TSMC hit a record high after the chipmaker posted forecast-beating third-quarter earnings.
| Photo Credit: Reuters

Taipei-listed shares in TSMC hit a record high on Friday after the chipmaker posted forecast-beating third-quarter earnings and predicted a rosy outlook on strong artificial intelligence (AI) demand.

Shares jumped 6% shortly after opening to reach T$1,100 ($34.25), surpassing the previous record of T$1,080 hit on July 11. That gave TSMC a market capitalisation of around $884 billion, the most of any company listed in Asia.

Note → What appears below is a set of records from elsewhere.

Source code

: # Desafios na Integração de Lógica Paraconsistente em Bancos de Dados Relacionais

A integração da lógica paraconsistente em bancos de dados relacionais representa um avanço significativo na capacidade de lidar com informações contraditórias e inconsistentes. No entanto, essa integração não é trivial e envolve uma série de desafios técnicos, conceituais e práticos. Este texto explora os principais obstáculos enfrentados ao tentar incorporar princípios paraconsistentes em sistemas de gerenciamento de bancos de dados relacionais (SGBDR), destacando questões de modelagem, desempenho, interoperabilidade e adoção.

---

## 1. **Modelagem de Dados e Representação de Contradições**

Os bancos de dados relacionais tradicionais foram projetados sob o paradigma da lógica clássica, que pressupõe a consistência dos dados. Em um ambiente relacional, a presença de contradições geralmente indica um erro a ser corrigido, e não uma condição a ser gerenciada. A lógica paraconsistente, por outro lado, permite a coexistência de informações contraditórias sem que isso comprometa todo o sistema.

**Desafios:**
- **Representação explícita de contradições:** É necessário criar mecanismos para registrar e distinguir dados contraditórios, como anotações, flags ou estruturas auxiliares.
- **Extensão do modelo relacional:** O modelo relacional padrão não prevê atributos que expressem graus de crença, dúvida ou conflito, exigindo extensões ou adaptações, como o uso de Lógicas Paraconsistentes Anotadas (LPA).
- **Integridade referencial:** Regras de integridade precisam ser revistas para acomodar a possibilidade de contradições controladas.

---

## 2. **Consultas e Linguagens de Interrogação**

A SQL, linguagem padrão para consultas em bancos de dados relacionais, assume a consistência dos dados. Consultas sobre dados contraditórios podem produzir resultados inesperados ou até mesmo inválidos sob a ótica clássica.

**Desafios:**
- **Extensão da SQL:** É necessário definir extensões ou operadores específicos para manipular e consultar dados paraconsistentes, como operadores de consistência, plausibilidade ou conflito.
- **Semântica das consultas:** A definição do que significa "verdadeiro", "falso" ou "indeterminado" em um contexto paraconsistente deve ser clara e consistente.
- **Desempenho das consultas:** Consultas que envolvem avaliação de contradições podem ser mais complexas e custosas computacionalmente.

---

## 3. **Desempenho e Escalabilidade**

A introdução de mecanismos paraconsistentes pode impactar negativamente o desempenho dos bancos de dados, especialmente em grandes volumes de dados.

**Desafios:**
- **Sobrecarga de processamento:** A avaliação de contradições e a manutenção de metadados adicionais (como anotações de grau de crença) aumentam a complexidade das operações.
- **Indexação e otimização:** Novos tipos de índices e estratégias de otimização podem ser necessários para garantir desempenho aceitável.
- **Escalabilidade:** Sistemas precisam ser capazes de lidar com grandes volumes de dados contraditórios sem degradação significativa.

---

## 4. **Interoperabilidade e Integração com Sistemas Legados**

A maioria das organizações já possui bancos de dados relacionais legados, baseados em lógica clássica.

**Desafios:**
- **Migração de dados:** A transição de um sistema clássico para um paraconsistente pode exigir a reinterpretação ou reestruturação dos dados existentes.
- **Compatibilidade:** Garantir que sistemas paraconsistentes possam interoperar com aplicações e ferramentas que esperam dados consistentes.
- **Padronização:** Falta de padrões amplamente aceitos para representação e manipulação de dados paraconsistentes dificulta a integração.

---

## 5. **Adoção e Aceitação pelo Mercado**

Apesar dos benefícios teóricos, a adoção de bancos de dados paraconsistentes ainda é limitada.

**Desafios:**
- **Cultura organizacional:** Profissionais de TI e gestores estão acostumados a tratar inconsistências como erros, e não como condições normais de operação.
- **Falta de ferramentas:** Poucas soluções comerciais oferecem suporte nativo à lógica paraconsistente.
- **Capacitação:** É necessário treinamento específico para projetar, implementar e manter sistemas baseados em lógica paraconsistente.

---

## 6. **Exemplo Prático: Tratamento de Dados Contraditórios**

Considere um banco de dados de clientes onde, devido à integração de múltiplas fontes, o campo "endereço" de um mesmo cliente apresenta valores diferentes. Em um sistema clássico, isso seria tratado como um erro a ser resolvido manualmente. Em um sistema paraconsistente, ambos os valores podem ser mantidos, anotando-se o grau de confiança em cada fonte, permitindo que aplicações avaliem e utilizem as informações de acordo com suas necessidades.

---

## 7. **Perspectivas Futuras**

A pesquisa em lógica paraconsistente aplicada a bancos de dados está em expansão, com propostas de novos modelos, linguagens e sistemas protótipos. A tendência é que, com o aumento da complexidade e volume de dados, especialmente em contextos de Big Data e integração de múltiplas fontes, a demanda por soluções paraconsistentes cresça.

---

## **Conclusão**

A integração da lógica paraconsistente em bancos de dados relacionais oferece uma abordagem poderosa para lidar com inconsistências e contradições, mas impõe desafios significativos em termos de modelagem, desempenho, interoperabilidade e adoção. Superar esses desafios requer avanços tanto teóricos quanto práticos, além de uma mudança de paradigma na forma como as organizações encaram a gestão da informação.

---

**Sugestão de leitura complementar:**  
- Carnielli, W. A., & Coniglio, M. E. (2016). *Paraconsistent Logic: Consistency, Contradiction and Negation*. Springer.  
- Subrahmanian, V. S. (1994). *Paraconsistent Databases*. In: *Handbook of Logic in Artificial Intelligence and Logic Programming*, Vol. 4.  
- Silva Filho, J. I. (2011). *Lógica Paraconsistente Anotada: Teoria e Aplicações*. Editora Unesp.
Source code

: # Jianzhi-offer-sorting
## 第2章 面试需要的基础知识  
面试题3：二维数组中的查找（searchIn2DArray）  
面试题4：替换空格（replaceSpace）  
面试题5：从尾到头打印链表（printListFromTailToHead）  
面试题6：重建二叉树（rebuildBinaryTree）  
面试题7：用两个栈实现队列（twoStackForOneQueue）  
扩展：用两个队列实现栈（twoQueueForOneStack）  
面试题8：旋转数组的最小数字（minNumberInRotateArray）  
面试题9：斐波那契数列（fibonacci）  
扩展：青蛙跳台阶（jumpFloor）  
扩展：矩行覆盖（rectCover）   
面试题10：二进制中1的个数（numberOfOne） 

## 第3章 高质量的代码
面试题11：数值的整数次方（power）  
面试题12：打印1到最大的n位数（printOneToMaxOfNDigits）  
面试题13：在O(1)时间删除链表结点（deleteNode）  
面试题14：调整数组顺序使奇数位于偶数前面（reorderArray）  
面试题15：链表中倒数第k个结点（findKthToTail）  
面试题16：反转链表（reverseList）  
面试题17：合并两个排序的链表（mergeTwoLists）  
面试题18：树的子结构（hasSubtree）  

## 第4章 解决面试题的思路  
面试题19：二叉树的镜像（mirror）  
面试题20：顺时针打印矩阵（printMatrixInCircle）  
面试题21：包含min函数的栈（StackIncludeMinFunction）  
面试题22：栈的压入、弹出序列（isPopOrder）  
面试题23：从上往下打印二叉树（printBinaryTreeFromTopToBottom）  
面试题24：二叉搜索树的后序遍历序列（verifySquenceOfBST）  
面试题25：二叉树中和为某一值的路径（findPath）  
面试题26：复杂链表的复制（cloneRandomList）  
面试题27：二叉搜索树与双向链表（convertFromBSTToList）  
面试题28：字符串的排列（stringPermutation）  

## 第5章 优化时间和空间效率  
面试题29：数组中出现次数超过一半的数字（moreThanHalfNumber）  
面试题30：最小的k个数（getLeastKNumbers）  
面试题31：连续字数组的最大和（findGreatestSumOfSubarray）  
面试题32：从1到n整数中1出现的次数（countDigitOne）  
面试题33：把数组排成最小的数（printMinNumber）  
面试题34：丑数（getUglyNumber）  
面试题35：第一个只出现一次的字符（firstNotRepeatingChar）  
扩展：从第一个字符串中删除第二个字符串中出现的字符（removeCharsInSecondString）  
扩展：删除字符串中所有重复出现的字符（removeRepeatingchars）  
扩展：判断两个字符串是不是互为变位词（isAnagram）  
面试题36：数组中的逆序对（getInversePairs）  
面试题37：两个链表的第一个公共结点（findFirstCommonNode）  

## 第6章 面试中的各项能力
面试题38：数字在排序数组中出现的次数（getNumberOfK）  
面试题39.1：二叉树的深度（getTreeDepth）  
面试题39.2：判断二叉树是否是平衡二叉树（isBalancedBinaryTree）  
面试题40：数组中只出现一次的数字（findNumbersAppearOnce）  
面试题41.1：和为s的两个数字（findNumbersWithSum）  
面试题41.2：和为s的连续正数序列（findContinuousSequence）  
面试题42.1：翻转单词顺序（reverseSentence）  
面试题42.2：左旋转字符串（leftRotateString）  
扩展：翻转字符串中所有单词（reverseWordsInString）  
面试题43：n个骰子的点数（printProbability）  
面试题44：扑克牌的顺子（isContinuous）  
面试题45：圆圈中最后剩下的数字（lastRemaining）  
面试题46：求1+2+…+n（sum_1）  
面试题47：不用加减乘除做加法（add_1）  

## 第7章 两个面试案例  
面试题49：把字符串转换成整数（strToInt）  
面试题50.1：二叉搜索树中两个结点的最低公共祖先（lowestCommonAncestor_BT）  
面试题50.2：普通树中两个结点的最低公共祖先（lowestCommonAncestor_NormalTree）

The company, however, appeared to face some political uncertainty after U.S. media outlet The Information said the U.S. Department of Commerce is probing whether TSMC has been making AI or smartphone chips for China’s Huawei, whose access to non-Chinese chips has been severely curtailed due to U.S. export controls.

As the world’s largest contract chipmaker, TSMC, whose customers include Apple and Nvidia, has benefited from a surge towards AI across a spectrum of industries.

On its earnings call on Thursday, Taiwan Semiconductor Manufacturing Co (TSMC) reported a forecast-beating 54% jump in quarterly profit, raised its revenue forecast for the year and said the next five years would also be “healthy” for the firm.

Venson Tsai, an analyst at Cathay Futures Consultant in Taipei, said the stock could go higher still.

“TSMC’s share price hasn’t fully reflected the rising wave of AI long term,” he said.

Following the media report about the U.S. probe, TSMC said in a statement on Friday that it was a law abiding company and committed to complying with laws and regulations, including export controls.

“If we have any reason to believe there are potential issues, we will take prompt action to ensure compliance, including conducting investigations and proactively communicating with relevant parties including customers and regulatory authorities as necessary,” it said.

The U.S. Commerce Department declined to comment.